In 2025, many provisions of the Trump-era tax cuts are set to expire. What Congress does in response could make a real difference in whether the United States has robust economic growth in the coming years. 

Beginning as soon as this month, Congress may start to debate whether and how to extend the expiring provisions of the 2017 Tax Cuts and Jobs Act. This law delivered large benefits to wealthier people and to corporations under the old (and oft disproven) theory that tax cuts for those at the top of the income distribution would “trickle down” and spur stronger economic growth. Instead, by most accounts, those tax cuts were a disaster for the economy: They added $2 trillion to the national debt and did not benefit the vast majority of Americans.

So, who did benefit? The research shows that nearly all of the $1.3 trillion in C-corporation tax cuts benefited high-income executives and shareholders, not working families. The tax reform debate presents an opportunity not only to address the expiring provisions of that law, but also to reimagine how the tax code can actually foster shared prosperity and a thriving economy.

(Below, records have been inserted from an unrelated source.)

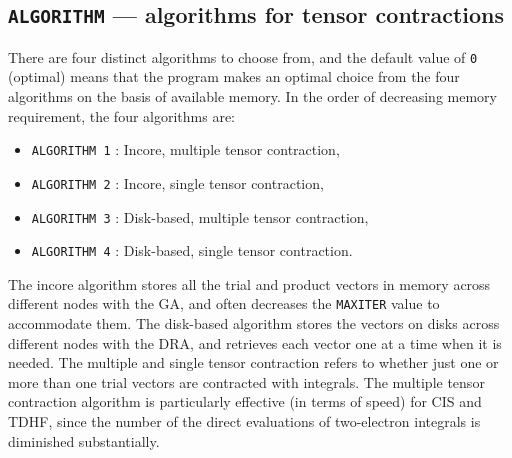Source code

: \subsection{{\tt ALGORITHM} --- algorithms for tensor contractions}

There are four distinct algorithms to choose from, and the default value
of \verb+0+ (optimal) means that the program makes an optimal choice from the four
algorithms on the basis of available memory.  In the order of decreasing memory requirement,
the four algorithms are:
\begin{itemize}
\item \verb+ALGORITHM 1+ : Incore, multiple tensor contraction,
\item \verb+ALGORITHM 2+ : Incore, single tensor contraction,
\item \verb+ALGORITHM 3+ : Disk-based, multiple tensor contraction,
\item \verb+ALGORITHM 4+ : Disk-based, single tensor contraction.
\end{itemize}
The incore algorithm stores all the trial and product vectors in memory across
different nodes with the GA,
and often decreases the \verb+MAXITER+ value to accommodate them.  The disk-based
algorithm stores the vectors on disks across different nodes with the DRA, and
retrieves each vector one at a time when it is needed.  The multiple and single
tensor contraction refers to whether just one or more than one trial vectors
are contracted with integrals.  The multiple tensor contraction algorithm is 
particularly effective (in terms of speed) for CIS and TDHF, since the number of 
the direct evaluations of two-electron integrals is diminished substantially.

%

In a recent report, I and my Equitable Growth colleagues Michael Linden and David S. Mitchell outline the academic evidence that a well-designed tax code can yield equitable economic growth and help secure an economy that works for more people. (See the video below for a brief overview of our report’s findings and the stakes of this debate.)

There are three main ways that progressive and pro-growth reform could ensure broadly shared economic growth. First, progressive taxes would help reduce the economic drag of extreme concentrations of wealth and income. Excessive inequality is itself a barrier to strong and durable growth. Inequality obstructs the supply of people and ideas into the economy and limits opportunity for those not already at the top, both of which slow productivity growth over time.

In addition, inequality distorts economic demand, siphoning resources away from the broad middle-class consumer base. In fact, economist Alan Krueger estimated that because of increasing inequality between 1979 and 2007, aggregate consumption was about $440 billion lower every year than it would have been if lower-income consumers had grown more prosperous. And when everyday consumers do not have as much money to spend, businesses are less incentivized to make robust investments. Taxes can be used to reduce inequality and remove those barriers to inclusive growth. 

Second, taxes generate revenue that can be used to fund growth-enhancing public investments, such as universal child care and climate change mitigation, and to reduce long-term fiscal risks. Indeed, returns to the greater economy from public investment in children alone are significant, with some programs returning $10 for every $1 invested in children back to society. Lack of revenue, conversely, can lead to underinvestment and a riskier fiscal trajectory. The United States has a lower revenue-to-GDP ratio than any other country in the Group of Seven peer leading industrial nations and taxes well below the Organisation for Economic Co-operation and Development average. A stronger tax code that generates more revenue could address underinvestment and fiscal trajectory challenges.                                                                  

 Third, taxes can encourage productive economic behavior and address market distortions and inefficiencies that diminish growth. For example, when extremely large companies use their power in the marketplace to extract extra profits far beyond what they could earn through fair competition, tax cuts for those companies only serve to reward and incentivize that behavior. That may be good for that one company’s bottom line, but it is bad for the economy as a whole because it leads to less innovation, less competition, and less dynamism. The tax code could remove incentives to accumulate the most power in a marketplace and instead reward companies that genuinely have the best ideas, the most productive workers, or the most innovative business practices. 

 There are many important issues at stake in the coming tax fight, but at the heart lies this question: Will we once again cut taxes for the rich, or will we raise taxes on the rich to help the rest of society and the overall economy? The answer to that question will have an outsized impact on the U.S. economy for decades to come.